PROYEK PANAS BUMI, WARISAN KIAMAT EKOLOGI PARA PENJAHAT LINGKUNGAN
Januari 14, 2025Ancaman di Balik Ritual Adat “Fanu” Sebagai Perlawanan Masyarakat Adat Atas Taman Nasional Mutis Timau
Januari 31, 2025
- Warga masyarakat menduduki lokasi HGU: 1.1. 2000-2009 sampai sekarang di lokasi Utanwair, Wairhek dan Lokong Gete. 1.2. Pada tahun 2014 warga masyarakat menduduki lokasi Pedan dan Hitohalok.
- Pada tanggal 31 Desember 2013, masa Perpanjangan HGU PT. Perkebunan Kelapa Diag (PT. Diag) berakhir dan tanahnya kembali menjadi tanah negara,
- Pada 4 Nopember 2013 PT. Krisrama sebagai pengganti PT. Diag mengajukan Pembaruan HGU seluas seluruh HGU sebelumnya.
- Pada tanggal 5 Nopember 2015 tujuh (7) orang wakil masyarakat mengajukan keberatan atas Permohonan Pembaruan HGU langsung kepada Kementerian ATR/BPN di Jakarta. Mereka bertemu Pak JamaludiN Direktur Penetapan Hak dan Penataan Tanah (PHPT). Pak Jamaludin kemudian berpesan: 4.1. Pihak ATR/BPN, setelah berkoordinasi dengan Pak Dirjen dan Pak Menteri, akan menyampaikan kepada Kakanwil BPN – NTT agar melakukan penelitian ulang dan menunda pemberian ijin Pembaruan HGU PT. Krisrama karena sudah ada warga masyarakat di dalamnya. 4.2. Meminta kepada warga masyarakat agar setelah pulang nanti melakukan dialog dengan pihak PT. Krisrama sampai ada kesepakatan tentang HGU ini.
- Pada tanggal 6 Mei 2016, wakil masyarakat diundang oleh Bupati Sikka Yoseph Ansar Rera untuk berdialog dengan PT. Krisrama (Hadir Bapak Uskup) di Istana Uskup (Lepo Bispu).

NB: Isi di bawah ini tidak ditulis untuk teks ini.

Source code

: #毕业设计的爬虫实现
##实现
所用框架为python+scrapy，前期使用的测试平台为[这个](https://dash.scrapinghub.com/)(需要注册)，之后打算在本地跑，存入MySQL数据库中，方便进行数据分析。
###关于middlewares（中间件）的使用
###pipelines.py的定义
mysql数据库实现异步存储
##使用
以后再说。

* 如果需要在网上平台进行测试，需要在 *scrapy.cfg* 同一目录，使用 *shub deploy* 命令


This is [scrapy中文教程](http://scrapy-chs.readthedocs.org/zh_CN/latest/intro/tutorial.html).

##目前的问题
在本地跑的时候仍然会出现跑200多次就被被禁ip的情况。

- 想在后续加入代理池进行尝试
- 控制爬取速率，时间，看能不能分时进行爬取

Pada kesempatan itu di hadapan 7 orang wakil masyarakat (Januarius Aris Goban, Ignasius Nasi, Leonardu Leo, Ludovikus Lado, Romanus Ruben, Yakobus Juang, Dominikus Doni) dan Bupati beserta jajarannya, Bapak Uskup mewakili PT. Krisrama menjelaskan, bahwa: 5.1. Kementerian ATR/BPN menanggapi pengajuan kontrak PT.Krisrama/PT Kristus Raja Maumere (Badan Usaha Milik Keuskupan Maumere) pada tanggal 4 Nopember 2013, dengan meminta agar PT. Krisrama menyelesaikan terlebih dahulu permasalahannya dengan masyarakat adat. 5.2. Bupati Sikka diminta oleh Bapak Uskup untuk memfasilitasi dialog. 5.3. Rekomendasi dari pertemuan tersebut adalah: a) Membuat kesepakakatan bersama antara PT. Krisrama, Pemerintah Daerah dan Masyarakat Adat mengenai pengaturan pemanfaatan tanah negara bekas HGU tersebut, untuk selanjutnya dikonsultasikan ke Kementerian ATR/BPN. b) Masing-masing pihak diminta mepresentasikan perencanaanya terkait tanah bekas HGU tersebut. c) BPN Sikka akan membantu membuatkan peta bagi masyarakat adat (oleh karena rencana rekonstruksi lahan bekas HGU versi masyarakat adat masih dalam bentuk sketsa). d) Membentuk Tim untuk meninjau lapangan; dan e) Dialog berikutnya akan dilakukan seminggu setelah dialog pertama ini.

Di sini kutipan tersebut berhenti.